This cut off is somewhat misleading. He was trying to be candid about what it would take for them to catch up to Sony in market share which there are other factors at work besides just the slate of software you have for a few years.

Of course it is contradicted by them immediately making most Bethesda games exclusive and claiming many Activision games outright as exclusive if the deal goes through. Of course exclusive games would force people to their corner and ecosystem, that's the content wars.
 
Calling for people to be fired has no part for technical discussions.
This cut off is somewhat misleading. He was trying to be candid about what it would take for them to catch up to Sony in market share which there are other factors at work besides just the slate of software you have for a few years.

Of course it is contradicted by them immediately making most Bethesda games exclusive and claiming many Activision games outright as exclusive if the deal goes through. Of course exclusive games would force people to their corner and ecosystem, that's the content wars.
The problem is that he's wrong and with an attitude like that, he should be fired. Lets not forget that Nintendo went from the Wii to the Wii U. So 100 mil consoles sold to 15 million sold and they still managed to recover from it. I understand what he's saying with digital libraries and sunk cost fallacy is a thing. Here's the issue though, in the Games business, content is King period. If you don't make good games, nothing else matters. When Sony was struggling with the ps3, they took huge risks on new IPs to revitalize the system. Again, people have shown that they'll gladly abandon their library to get experiences that they couldn't get elsewhere. That's why the 360 was successful. You could play your ps2 games on ps3 but, most did not care. When you get a new console, you want "next gen vibes" and a new experience. However, they launched a new console with the same UI, same controller, and there was no next gen vibes about it. Imagine giving the green light to that as the head of Xbox, complete insane.
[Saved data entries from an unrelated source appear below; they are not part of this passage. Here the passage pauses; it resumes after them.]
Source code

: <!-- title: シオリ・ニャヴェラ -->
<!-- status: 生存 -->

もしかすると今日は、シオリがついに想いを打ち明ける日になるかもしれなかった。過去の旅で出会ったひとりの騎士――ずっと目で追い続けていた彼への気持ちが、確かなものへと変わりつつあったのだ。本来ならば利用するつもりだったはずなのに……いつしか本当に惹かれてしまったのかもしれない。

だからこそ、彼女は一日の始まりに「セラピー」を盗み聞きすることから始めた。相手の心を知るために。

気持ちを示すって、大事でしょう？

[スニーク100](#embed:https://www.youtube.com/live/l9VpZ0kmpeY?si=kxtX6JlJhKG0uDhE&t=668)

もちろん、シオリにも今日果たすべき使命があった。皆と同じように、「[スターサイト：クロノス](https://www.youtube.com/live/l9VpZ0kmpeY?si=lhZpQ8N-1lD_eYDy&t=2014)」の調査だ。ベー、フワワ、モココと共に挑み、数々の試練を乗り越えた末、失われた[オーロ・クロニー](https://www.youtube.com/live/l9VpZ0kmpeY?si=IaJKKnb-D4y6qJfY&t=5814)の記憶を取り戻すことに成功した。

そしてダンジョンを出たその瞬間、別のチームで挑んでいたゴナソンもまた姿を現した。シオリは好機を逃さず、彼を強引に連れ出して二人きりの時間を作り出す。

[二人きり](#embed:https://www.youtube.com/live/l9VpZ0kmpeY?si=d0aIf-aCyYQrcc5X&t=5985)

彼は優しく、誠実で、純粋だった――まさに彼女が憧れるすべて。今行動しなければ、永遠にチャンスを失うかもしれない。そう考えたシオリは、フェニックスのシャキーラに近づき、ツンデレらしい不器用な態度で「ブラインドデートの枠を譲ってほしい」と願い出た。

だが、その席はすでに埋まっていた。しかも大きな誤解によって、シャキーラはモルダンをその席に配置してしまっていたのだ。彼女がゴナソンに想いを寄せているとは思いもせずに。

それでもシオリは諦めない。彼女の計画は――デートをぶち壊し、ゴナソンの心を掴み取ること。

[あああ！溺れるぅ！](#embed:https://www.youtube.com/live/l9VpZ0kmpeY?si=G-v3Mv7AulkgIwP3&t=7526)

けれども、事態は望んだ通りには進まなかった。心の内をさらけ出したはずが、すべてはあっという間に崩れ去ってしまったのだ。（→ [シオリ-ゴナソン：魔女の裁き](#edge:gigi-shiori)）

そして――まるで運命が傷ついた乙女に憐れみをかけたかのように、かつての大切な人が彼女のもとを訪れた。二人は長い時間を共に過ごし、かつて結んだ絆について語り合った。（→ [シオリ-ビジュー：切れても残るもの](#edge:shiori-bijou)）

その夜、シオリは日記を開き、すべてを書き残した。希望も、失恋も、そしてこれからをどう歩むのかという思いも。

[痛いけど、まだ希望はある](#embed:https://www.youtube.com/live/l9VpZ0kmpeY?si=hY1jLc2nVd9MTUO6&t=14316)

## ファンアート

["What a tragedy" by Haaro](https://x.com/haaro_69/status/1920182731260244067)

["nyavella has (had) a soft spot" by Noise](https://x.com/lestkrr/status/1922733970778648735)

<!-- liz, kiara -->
Frankly, I was of the mindset that Phil should have been fired half way through the XBOX One generation because it was obvious that he didn't get it. Going out in public and basically telling people not to buy your console is insane. Combine that with the fact that he can't manage his way out of a parking lot, he should be fired asap.
 
Building better games than Sony over the course of 2-3 generations would have a very real chance to turn things around. That will likely never happen though.